Pour dire à ma place
Par les maux
Marqués dans mon corps qui était de
Papier
Comme une aile de
Papier
Echappée
De la Geôle, la sombre geôle
Où on l'avait enfermée
Où j'étais enfermée.
Pour dire à ma place
Hurler
Ce qu'aucun cœur n'entendit
Car personne n'avait le cœur
Car personne n'avait de cœur.
Car les cœurs étaient froids
Insensibles à l'invisible
Invisible prison
Invisible geôle
Ou l'on m'avait enfermée
Geôle de glace
Aux barreaux translucides
Que vous avez crus d'amour
Qui ne sont que de haine.

Et aujourd'hui, je crie
Je crie
Car mes ailes ont grandi
Je crie
Et ma parole porte
L'envol de mes ailes
Au loin, si loin
Si fragiles toujours
Et, à cause de cela
Si fortes
Ma parole porte mes fragiles ailes de papier
Au loin
Au loin jusqu'à toi
Au loin jusqu'à toi
Si tu veux entendre
Si ton cœur peut.
Et s'il ne peut pas
Le fragile papillon
Passera sa route,
Et plus jamais tu ne verras
N'admireras
Les couleurs de ses ailes
Les couleurs de ces ailes
De papier
Que tu pris
Par charité
Que tu pris
Ne les voyant que comme
Misère, lèpre
A guérir
Mais ce sont mes couleurs
A moi
Et si tu ne les vois pas
Si tu ne vois pas en elle une beauté
Laisse-moi
Laisse-moi dans ma prison
Je n'y suis plus
Je me suis envolée échappée
Tu étais mes barreaux
Toi aussi
Toi qui voulais m'aider sans recevoir
Toi qui m'accueillis par charité, non par amitié.

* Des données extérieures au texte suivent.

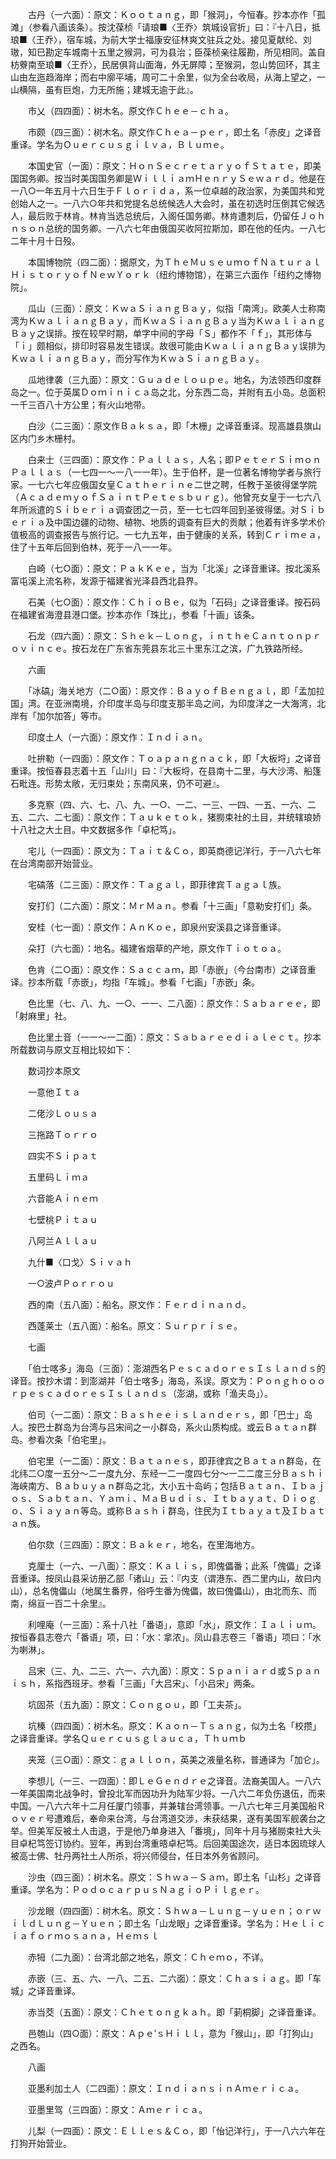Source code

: <!-- { "loadSidebar": true } -->
　　古丹（一六面）：原文：Ｋｏｏｔａｎｇ，即「猴洞」，今恒春。抄本亦作「孤滩」（参看八画该条）。按沈葆桢「请琅■〈王乔〉筑城设官折」曰：『十八日，抵琅■〈王乔〉，宿车城，为前大学士福康安征林爽文驻兵之处。接见夏献纶、刘璈，知巳勘定车城南十五里之猴洞，可为县治；臣葆桢亲往履勘，所见相同。盖自枋藔南至琅■〈王乔〉，民居俱背山面海，外无屏障；至猴洞，忽山势回环，其主山由左迤趋海岸；而右中廓平埔，周可二十余里，似为全台收局，从海上望之，一山横隔，虽有巨炮，力无所施；建城无逾于此』。

　　市乂（四四面）：树木名。原文作Ｃｈｅｅ－ｃｈａ。

　　市颇（四三面）：树木名。原文作Ｃｈｅａ－ｐｅｒ，即土名「赤皮」之译音重译。学名为Ｏｕｅｒｃｕｓｇｉｌｖａ，Ｂｌｕｍｅ。

　　本国史官（一面）：原文：ＨｏｎＳｅｃｒｅｔａｒｙｏｆＳｔａｔｅ，即美国国务卿。按当时美国国务卿是ＷｉｌｌｉａｍＨｅｎｒｙＳｅｗａｒｄ。他是在一八○一年五月十六日生于Ｆｌｏｒｉｄａ，系一位卓越的政治家，为美国共和党创始人之一。一八六○年共和党提名总统候选人大会时，虽在初选时压倒其它候选人，最后败于林肯。林肯当选总统后，入阁任国务卿。林肯遭刺后，仍留任Ｊｏｈｎｓｏｎ总统的国务卿。一八六七年由俄国买收阿拉斯加，即在他的任内。一八七二年十月十日殁。

　　本国博物院（四二面）：据原文，为ＴｈｅＭｕｓｅｕｍｏｆＮａｔｕｒａｌＨｉｓｔｏｒｙｏｆＮｅｗＹｏｒｋ（纽约博物馆），在第三六面作「纽约之博物院」。

　　瓜山（三面）：原文：ＫｗａＳｉａｎｇＢａｙ，似指「南湾」。欧美人士称南湾为ＫｗａｌｉａｎｇＢａｙ，而ＫｗａＳｉａｎｇＢａｙ当为ＫｗａｌｉａｎｇＢａｙ之误排。按在较早时期，单字中间的字母「Ｓ」都作不「ｆ」，其形体与「ｉ」颇相似，排印时容易发生错误。故很可能由ＫｗａｌｉａｎｇＢａｙ误排为ＫｗａｌｉａｎｇＢａｙ，而分写作为ＫｗａＳｉａｎｇＢａｙ。

　　瓜地律袭（三九面）：原文：Ｇｕａｄｅｌｏｕｐｅ。地名，为法领西印度群岛之一。位于英属Ｄｏｍｉｎｉｃａ岛之北，分东西二岛，并附有五小岛。总面积一千三百八十方公里；有火山地带。

　　白沙（二三面）：原文作Ｂａｋｓａ，即「木栅」之译音重译。现高雄县旗山区内门乡木栅村。

　　白来士（三四面）：原文作：Ｐａｌｌａｓ，人名；即ＰｅｔｅｒＳｉｍｏｎＰａｌｌａｓ（一七四一～一八一一年）。生于伯杯，是一位著名博物学者与旅行家。一七六七年应俄国女皇Ｃａｔｈｅｒｉｎｅ二世之聘，任教于圣彼得堡学院（ＡｃａｄｅｍｙｏｆＳａｉｎｔＰｅｔｅｓｂｕｒｇ）。他曾充女皇于一七六八年所派遣的Ｓｉｂｅｒｉａ调查团之一员，至一七七四年回到圣彼得堡。对Ｓｉｂｅｒｉａ及中国边疆的动物、植物、地质的调查有巨大的贡献；他着有许多学术价值极高的调查报告与旅行记。一七九五年，由于健康的关系，转到Ｃｒｉｍｅａ，住了十五年后回到伯林，死于一八一一年。

　　白崎（七○面）：原文：ＰａｋＫｅｅ，当为「北溪」之译音重译。按北溪系富屯溪上流名称，发源于福建省光泽县西北县界。

　　石美（七○面）：原文作：ＣｈｉｏＢｅ，似为「石码」之译音重译。按石码在福建省海澄县港口堡。抄本亦作「珠比」，参看「十画」该条。

　　石龙（四六面）：原文：Ｓｈｅｋ－Ｌｏｎｇ，ｉｎｔｈｅＣａｎｔｏｎｐｒｏｖｉｎｃｅ。按石龙在广东省东莞县东北三十里东江之滨，广九铁路所经。

　　六画

　　「冰碻」海关地方（二○面）：原文作：ＢａｙｏｆＢｅｎｇａｌ，即「孟加拉国」湾。在亚洲南境，介印度半岛与印度支那半岛之间，为印度洋之一大海湾，北岸有「加尔加答」等市。

　　印度土人（一六面）：原文作：Ｉｎｄｉａｎ。

　　吐拚勒（一四面）：原文作：Ｔｏａｐａｎｇｎａｃｋ，即「大板埒」之译音重译。按恒春县志着十五「山川」曰：『大板埒，在县南十二里，与大沙湾、船篷石毗连。形势太敞，无归束处；东南风来，仍不可避』。

　　多克察（四、六、七、八、九、一○、一二、一三、一四、一五、一六、二五、二六、二七面）：原文作：Ｔａｕｋｅｔｏｋ，猪朥束社的土目，并统辖琅娇十八社之大土目。中文数据多作「卓杞笃」。

　　宅儿（一四面）：原文为：Ｔａｉｔ＆Ｃｏ，即英商德记洋行，于一八六七年在台湾南部开始营业。

　　宅碻落（二三面）：原文作：Ｔａｇａｌ，即菲律宾Ｔａｇａｌ族。

　　安打们（二六面）：原文：ＭｒＭａｎ。参看「十三画」「意勒安打们」条。

　　安桂（七一面）：原文作：ＡｎＫｏｅ，即泉州安溪县之译音重译。

　　朵打（六七面）：地名。福建省烟草的产地，原文作Ｔｉｏｔｏａ。

　　色肯（二○面）：原文作：Ｓａｃｃａｍ，即「赤嵌」（今台南市）之译音重译。抄本所载「赤嵌」，均指「车城」。参看「七画」「赤嵌」条。

　　色比里（七、八、九、一○、一一、二八面）：原文作：Ｓａｂａｒｅｅ，即「射麻里」社。

　　色比里土音（一一～一二面）：原文：Ｓａｂａｒｅｅｄｉａｌｅｃｔ。抄本所载数词与原文互相比较如下：

　　数词抄本原文

　　一意他Ｉｔａ

　　二佬沙Ｌｏｕｓａ

　　三拖路Ｔｏｒｒｏ

　　四实不Ｓｉｐａｔ

　　五里码Ｌｉｍａ

　　六音能Ａｉｎｅｍ

　　七壁桃Ｐｉｔａｕ

　　八阿兰Ａｌｌａｕ

　　九什■〈口戈〉Ｓｉｖａｈ

　　一○波卢Ｐｏｒｒｏｕ

　　西的南（五八面）：船名。原文作：Ｆｅｒｄｉｎａｎｄ。

　　西蓬莱士（五八面）：船名。原文：Ｓｕｒｐｒｉｓｅ。

　　七画

　　「伯士喀多」海岛（三面）：澎湖西名ＰｅｓｃａｄｏｒｅｓＩｓｌａｎｄｓ的译音。按抄木谓：到澎湖并「伯士喀多」海岛，系误。原文为：ＰｏｎｇｈｏｏｏｒｐｅｓｃａｄｏｒｅｓＩｓｌａｎｄｓ（澎湖，或称「渔夫岛」）。

　　伯司（一二面）：原文：Ｂａｓｈｅｅｉｓｌａｎｄｅｒｓ，即「巴士」岛人。按巴士群岛为台湾与吕宋间之一小群岛，系火山质构成。或云Ｂａｔａｎ群岛。参看次条「伯宅里」。

　　伯宅里（一二面）：原文：Ｂａｔａｎｅｓ，即菲律宾之Ｂａｔａｎ群岛，在北纬二○度一五分～二一度九分、东经一二一度四七分～一二二度三分Ｂａｓｈｉ海峡南方、Ｂａｂｕｙａｎ群岛之北，大小五十岛屿；包括Ｂａｔａｎ、Ｉｂａｊｏｓ、Ｓａｂｔａｎ、Ｙａｍｉ、ＭａＢｕｄｉｓ、Ｉｔｂａｙａｔ、Ｄｉｏｇｏ、Ｓｉａｙａｎ等岛。或称Ｂａｓｈｉ群岛，住民为Ｉｔｂａｙａｔ及Ｉｂａｔａｎ族。

　　伯尔欬（三四面）：原文：Ｂａｋｅｒ，地名，在里海地方。

　　克厘士（一六、一八面）：原文：Ｋａｌｉｓ，即傀儡番；此系「傀儡」之译音重译。按凤山县采访册乙部「诸山」云：『内支（谓港东、西二里内山，故曰内山），总名傀儡山（地属生番界，俗呼生番为傀儡，故曰傀儡山），由北而东、而南，绵亘一百二十余里』。

　　利哩庵（一三面）：系十八社「番语」，意即「水」，原文作：Ｉａｌｉｕｍ。按恒春县志卷六「番语」项，曰：「水：拿浓」。凤山县志卷三「番语」项曰：「水为喇淋」。

　　吕宋（三、九、二三、六一、六九面）：原文：Ｓｐａｎｉａｒｄ或Ｓｐａｎｉｓｈ，系指西班牙。参看「三画」「大吕宋」、「小吕宋」两条。

　　坑固茶（五九面）：原文：Ｃｏｎｇｏｕ，即「工夫茶」。

　　坑榛（四四面）：树木名。原文：Ｋａｏｎ－Ｔｓａｎｇ，似为土名「校攒」之译音重译。学名Ｑｕｅｒｃｕｓｇｌａｕｃａ，Ｔｈｕｍｂ

　　夹笼（三○面）：原文：ｇａｌｌｏｎ，英美之液量名称，普通译为「加仑」。

　　李想儿（一三、一四面）：即ＬｅＧｅｎｄｒｅ之译音。法裔美国人。一八六一年美国南北战争时，曾投北军而因功升为陆军少将。一八六二年负伤退伍，而来中国。一八六六年十二月任厦门领事，并兼辖台湾领事。一八六七年三月美国船Ｒｏｖｅｒ号遭难后，奉命来台湾，与台湾道交涉，未获结果，遂有美国军舰袭台之举。但美军反被土人击退，于是他乃单身进入「番境」，同年十月与猪朥束社大头目卓杞笃签订协约。翌年，再到台湾重晤卓杞笃。后回美国途次，适日本因琉球人被高士佛、牡丹两社土人所杀，将兴师侵台，任日本外务省顾问。

　　沙虫（四三面）：树木名。原文：Ｓｈｗａ－Ｓａｍ，即土名「山杉」之译音重译。学名为：ＰｏｄｏｃａｒｐｕｓＮａｇｉｏＰｉｌｇｅｒ。

　　沙龙眼（四四面）：树木名。原文：Ｓｈｗａ－Ｌｕｎｇ－ｙｕｅｎ；ｏｒｗｉｌｄＬｕｎｇ－Ｙｕｅｎ；即土名「山龙眼」之译音重译。学名为：Ｈｅｌｉｃｉａｆｏｒｍｏｓａｎａ，Ｈｅｍｓｌ

　　赤牳（二九面）：台湾北部之地名，原文：Ｃｈｅｍｏ，不详。

　　赤嵌（三、五、六、一八、二五、二六面）：原文：Ｃｈａｓｉａｇ。即「车城」之译音重译。

　　赤当茭（五面）：原文：Ｃｈｅｔｏｎｇｋａｈ。即「莿桐脚」之译音重译。

　　邑匏山（四○面）：原文：Ａｐｅ‵ｓＨｉｌｌ，意为「猴山」，即「打狗山」之西名。

　　八画

　　亚墨利加土人（二四面）：原文：ＩｎｄｉａｎｓｉｎＡｍｅｒｉｃａ。

　　亚墨里驾（三四面）：原文：Ａｍｅｒｉｃａ。

　　儿梨（一四面）：原文：Ｅｌｌｅｓ＆Ｃｏ，即「怡记洋行」，于一八六六年在打狗开始营业。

Toi qui m'accueillis avec ton cœur trop froid.
Regarde alors
Regarde enfin
Mes ailes de papier qui
S'envolent
Au loin, partout.
Partout
Et rendent leurs couleurs au monde
A mon monde
A ceux, à celles, qui veulent bien le partager.
Regarde enfin,
Regarde,
Ces ailes de papier,
Mes ailes de papier,
Couleur de l'arc en ciel
Que tu laissas s'échapper
Par charité
Par charité
Que d'autres accueilleront
Par amitié
Par amitié.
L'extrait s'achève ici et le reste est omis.